Add to that the La Raza mentality, and you've got a real arrogant case on your hand.
Dual citizen Mexican-born actress Salma Hayek, who became an American citizen so she could, in her own words, " help the Latinos" is such a person.
Salma was recently interviewed on the Huffington Post's "#WMN" (get it?) section, by Carolina Modarressy-Tehrani. You can watch the interview below.
Salma has plenty to promote about herself, how she was discriminated against in Hollywood and prevented from reaching her potential because she's a rebel. It's enough to make one weep.
Salma was discriminated against, you see, because she is a woman, a Latina, and an Arab (her father was Lebanese). Oh, and because she speaks her mind. Because of all that, she says "I didn't have that huge of a career in Hollywood".
Oh really? She has more money and fame than most of us ever will, based upon being an actress, a person who pretends to be someone else.
Salma also had some things to say about Donald Trump, who doesn't really know how the world works, or something like that. She made it clear she thinks Democrats are better than Republicans on immigration. (That's despite the fact that the GOP has usually surrendered on immigration, but that's not part of the narrative.)
Salma, by the way, is also an expert on the economy, assuring us that the U.S. economy would be destroyed without illegal aliens. There you go.
The way Salma tells it, she was the first Latina to really break into Hollywood and defy all those stereotypes.
Actually, Mexicans have been in Hollywood since the 1920s, and some had done very well there years before Salma graced Tinseltown with her presence. Click here in this article and scroll down to the paragraph beginning "It's not as though Salma Hayek were the first Mexican to get work in Hollywood." I present for your examination, documented examples of Mexican actors who did well in Hollywood before Salma.
You may be wondering, how Salma, now a wealthy movie star and producer, was discriminated against. That gut-wrenching story starts at around the 15 minute mark.
A viewer had sent in this question:
Did Salma ever get discrminated against before she became famous for her accent or her race?(Hmm, does that mean (1) she was discriminated against because of her accent or her race? Or does it mean (2)she became famous because of her accent or her race? Of course, the questioner intends the former, yet one might make the case for the latter.)
Salma's answer was in the affirmative, yes she had been discriminated against. And she pontificated that
America has a very severe problem with discrmination that we try to overlook."Overlook"? I hear people like Salma talk about it all the time!

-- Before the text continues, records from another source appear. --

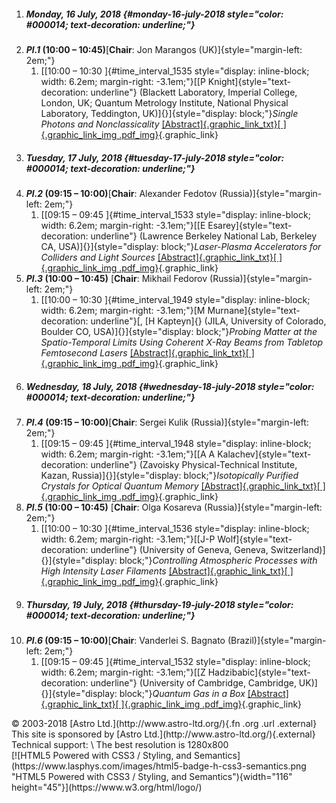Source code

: 1.  ##### Monday, 16 July, 2018 {#monday-16-july-2018 style="color: #000014; text-decoration: underline;"}
2.  ***Pl.1* (10:00 – 10:45)**[**Chair**: Jon Marangos (UK)]{style="margin-left: 2em;"}
    1.  [[10:00 – 10:30 ]{#time_interval_1535 style="display: inline-block; width: 6.2em; margin-right: -3.1em;"}[[P Knight]{style="text-decoration: underline"} (Blackett Laboratory, Imperial College, London, UK; Quantum Metrology Institute, National Physical Laboratory, Teddington, UK)]{}]{style="display: block;"}*Single Photons and Nonclassicality* [[Abstract]{.graphic_link_txt}[ ]{.graphic_link_img .pdf_img}](../../workshops/abstracts/./files/2018/db/45/f6/1f170de3492519e9596cdcd0bd/abstract.pdf "View Review Text"){.graphic_link}
3.  ##### Tuesday, 17 July, 2018 {#tuesday-17-july-2018 style="color: #000014; text-decoration: underline;"}
4.  ***Pl.2* (09:15 – 10:00)**[**Chair**: Alexander Fedotov (Russia)]{style="margin-left: 2em;"}
    1.  [[09:15 – 09:45 ]{#time_interval_1533 style="display: inline-block; width: 6.2em; margin-right: -3.1em;"}[[E Esarey]{style="text-decoration: underline"} (Lawrence Berkeley National Lab, Berkeley CA, USA)]{}]{style="display: block;"}*Laser-Plasma Accelerators for Colliders and Light Sources* [[Abstract]{.graphic_link_txt}[ ]{.graphic_link_img .pdf_img}](../../workshops/abstracts/./files/2018/6f/72/b3/4e52097ccd90c88fd66d2b1b1b/abstract.pdf "View Review Text"){.graphic_link}
5.  ***Pl.3* (10:00 – 10:45)** [**Chair**: Mikhail Fedorov (Russia)]{style="margin-left: 2em;"}
    1.  [[10:00 – 10:30 ]{#time_interval_1949 style="display: inline-block; width: 6.2em; margin-right: -3.1em;"}[M Murnane]{style="text-decoration: underline"}[, [H Kapteyn]{} (JILA, University of Colorado, Boulder CO, USA)]{}]{style="display: block;"}*Probing Matter at the Spatio-Temporal Limits Using Coherent X-Ray Beams from Tabletop Femtosecond Lasers* [[Abstract]{.graphic_link_txt}[ ]{.graphic_link_img .pdf_img}](../../workshops/abstracts/./files/2018/ae/39/76/2da69834718efc8bf4eb19c5d7/abstract.pdf "View Review Text"){.graphic_link}
6.  ##### Wednesday, 18 July, 2018 {#wednesday-18-july-2018 style="color: #000014; text-decoration: underline;"}
7.  ***Pl.4* (09:15 – 10:00)**[**Chair**: Sergei Kulik (Russia)]{style="margin-left: 2em;"}
    1.  [[09:15 – 09:45 ]{#time_interval_1948 style="display: inline-block; width: 6.2em; margin-right: -3.1em;"}[[A A Kalachev]{style="text-decoration: underline"} (Zavoisky Physical-Technical Institute, Kazan, Russia)]{}]{style="display: block;"}*Isotopically Purified Crystals for Optical Quantum Memory* [[Abstract]{.graphic_link_txt}[ ]{.graphic_link_img .pdf_img}](../../workshops/abstracts/./files/2018/3b/cc/ac/296273af444ad3284dedfb79ef/abstract.pdf "View Review Text"){.graphic_link}
8.  ***Pl.5* (10:00 – 10:45)** [**Chair**: Olga Kosareva (Russia)]{style="margin-left: 2em;"}
    1.  [[10:00 – 10:30 ]{#time_interval_1536 style="display: inline-block; width: 6.2em; margin-right: -3.1em;"}[[J-P Wolf]{style="text-decoration: underline"} (University of Geneva, Geneva, Switzerland)]{}]{style="display: block;"}*Controlling Atmospheric Processes with High Intensity Laser Filaments* [[Abstract]{.graphic_link_txt}[ ]{.graphic_link_img .pdf_img}](../../workshops/abstracts/./files/2018/1a/6e/3d/c742b459a7d8a59b4d99f8f978/abstract.pdf "View Review Text"){.graphic_link}
9.  ##### Thursday, 19 July, 2018 {#thursday-19-july-2018 style="color: #000014; text-decoration: underline;"}
10. ***Pl.6* (09:15 – 10:00)**[**Chair**: Vanderlei S. Bagnato (Brazil)]{style="margin-left: 2em;"}
    1.  [[09:15 – 09:45 ]{#time_interval_1532 style="display: inline-block; width: 6.2em; margin-right: -3.1em;"}[[Z Hadzibabic]{style="text-decoration: underline"} (University of Cambridge, Cambridge, UK)]{}]{style="display: block;"}*Quantum Gas in a Box* [[Abstract]{.graphic_link_txt}[ ]{.graphic_link_img .pdf_img}](../../workshops/abstracts/./files/2018/c8/dc/ed/a861077f09a0afd94b6b9f6bc3/abstract.pdf "View Review Text"){.graphic_link}
</div>
</div>
<div id="footer">
© 2003-2018 [Astro Ltd.](http://www.astro-ltd.org/){.fn .org .url .external}
This site is sponsored by [Astro Ltd.](http://www.astro-ltd.org/){.external}
Technical support: <webmaster@lasphys.com>\
The best resolution is 1280x800
<div id="pictures">
[![HTML5 Powered with CSS3 / Styling, and Semantics](https://www.lasphys.com/images/html5-badge-h-css3-semantics.png "HTML5 Powered with CSS3 / Styling, and Semantics"){width="116" height="45"}](https://www.w3.org/html/logo/)
</div>
</div>
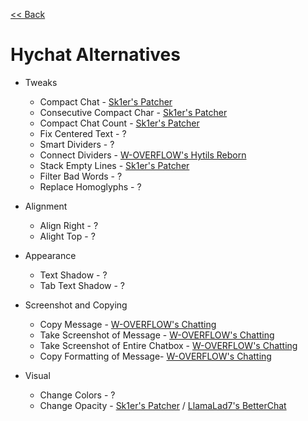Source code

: [<< Back](README.md)

# Hychat Alternatives

- Tweaks

  - Compact Chat - [Sk1er's Patcher](https://sk1er.club/mods/patcher)
  - Consecutive Compact Char - [Sk1er's Patcher](https://sk1er.club/mods/patcher)
  - Compact Chat Count - [Sk1er's Patcher](https://sk1er.club/mods/patcher)
  - Fix Centered Text - ?
  - Smart Dividers - ?
  - Connect Dividers - [W-OVERFLOW's Hytils Reborn](https://github.com/W-OVERFLOW/Hytils-Reborn)
  - Stack Empty Lines - [Sk1er's Patcher](https://sk1er.club/mods/patcher)
  - Filter Bad Words - ?
  - Replace Homoglyphs - ?

- Alignment

  - Align Right - ?
  - Alight Top - ?

- Appearance

  - Text Shadow - ?
  - Tab Text Shadow - ?

- Screenshot and Copying

  - Copy Message - [W-OVERFLOW's Chatting](https://github.com/W-OVERFLOW/Chatting)
  - Take Screenshot of Message - [W-OVERFLOW's Chatting](https://github.com/W-OVERFLOW/Chatting)
  - Take Screenshot of Entire Chatbox - [W-OVERFLOW's Chatting](https://github.com/W-OVERFLOW/Chatting)
  - Copy Formatting of Message- [W-OVERFLOW's Chatting](https://github.com/W-OVERFLOW/Chatting)

- Visual

  - Change Colors - ?
  - Change Opacity - [Sk1er's Patcher](https://sk1er.club/mods/patcher) / [LlamaLad7's BetterChat](https://www.curseforge.com/minecraft/mc-mods/better-chat/files/2918388/files/all?filter-game-version=2020709689%3A5806)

But Salma shared a concrete example of discrimination before she was famous. She was attending a movie in a movie theater in Los Angeles and somebody said some unkind words to her. This person told her to "Go back to you country!" Salma replied that "This is my country, you go back to your country."
Salma even pulled out the reconquista card:
No, this was my country even before it was America. Not only, you know, I have my [U.S.] citizenship, before it was America this was already my country and if you don't like it you can move.Yes, that's the mentality we're dealing with, and it looks likely to get worse.